# Task details:
When you reach the line that contains "px, dp, sp, pt, mm, in : 크기의 단위임." in the data below, start reproducing lines exactly, and stop after the line that contains "enabled : 위젯의 동작 여부".

# Available data:
* * *

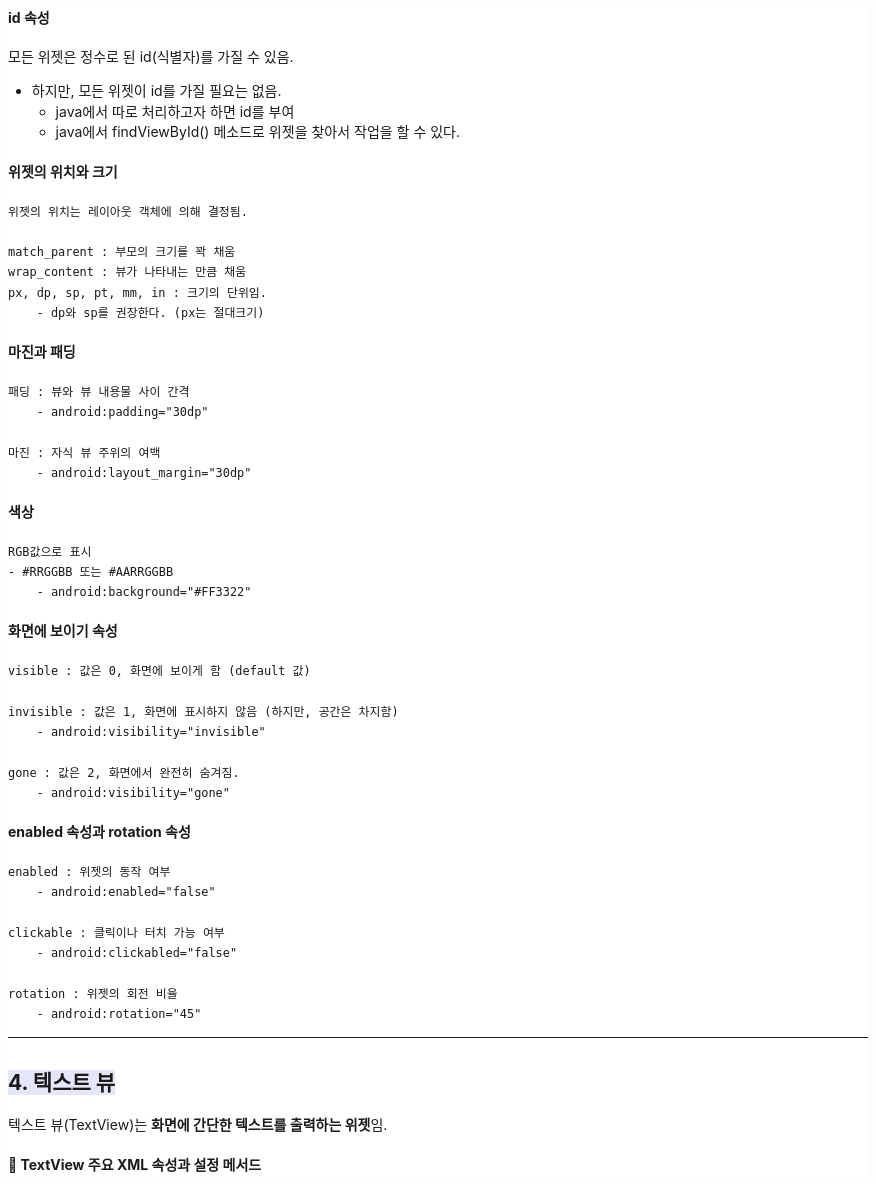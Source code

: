 #### id 속성
모든 위젯은 정수로 된 id(식별자)를 가질 수 있음.  
  
- 하지만, 모든 위젯이 id를 가질 필요는 없음.  
    - java에서 따로 처리하고자 하면 id를 부여
    - java에서 findViewById() 메소드로 위젯을 찾아서 작업을 할 수 있다.


#### 위젯의 위치와 크기
    위젯의 위치는 레이아웃 객체에 의해 결정됨.

    match_parent : 부모의 크기를 꽉 채움
    wrap_content : 뷰가 나타내는 만큼 채움
    px, dp, sp, pt, mm, in : 크기의 단위임.
        - dp와 sp를 권장한다. (px는 절대크기)

  
#### 마진과 패딩
    패딩 : 뷰와 뷰 내용물 사이 간격
        - android:padding="30dp"

    마진 : 자식 뷰 주위의 여백
        - android:layout_margin="30dp"
  
#### 색상
    RGB값으로 표시
    - #RRGGBB 또는 #AARRGGBB
        - android:background="#FF3322"
  
#### 화면에 보이기 속성
    visible : 값은 0, 화면에 보이게 함 (default 값)

    invisible : 값은 1, 화면에 표시하지 않음 (하지만, 공간은 차지함)
        - android:visibility="invisible"

    gone : 값은 2, 화면에서 완전히 숨겨짐.
        - android:visibility="gone"
  
#### enabled 속성과 rotation 속성
    enabled : 위젯의 동작 여부
        - android:enabled="false"
    
    clickable : 클릭이나 터치 가능 여부
        - android:clickabled="false"
    
    rotation : 위젯의 회전 비율
        - android:rotation="45"
  
---
  
## <span style="background-color:#E6E6FA">4. 텍스트 뷰</span>
텍스트 뷰(TextView)는 **화면에 간단한 텍스트를 출력하는 위젯**임.
  
#### 📝 TextView 주요 XML 속성과 설정 메서드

* * *

# Exercise result:
    px, dp, sp, pt, mm, in : 크기의 단위임.
        - dp와 sp를 권장한다. (px는 절대크기)

  
#### 마진과 패딩
    패딩 : 뷰와 뷰 내용물 사이 간격
        - android:padding="30dp"

    마진 : 자식 뷰 주위의 여백
        - android:layout_margin="30dp"
  
#### 색상
    RGB값으로 표시
    - #RRGGBB 또는 #AARRGGBB
        - android:background="#FF3322"
  
#### 화면에 보이기 속성
    visible : 값은 0, 화면에 보이게 함 (default 값)

    invisible : 값은 1, 화면에 표시하지 않음 (하지만, 공간은 차지함)
        - android:visibility="invisible"

    gone : 값은 2, 화면에서 완전히 숨겨짐.
        - android:visibility="gone"
  
#### enabled 속성과 rotation 속성
    enabled : 위젯의 동작 여부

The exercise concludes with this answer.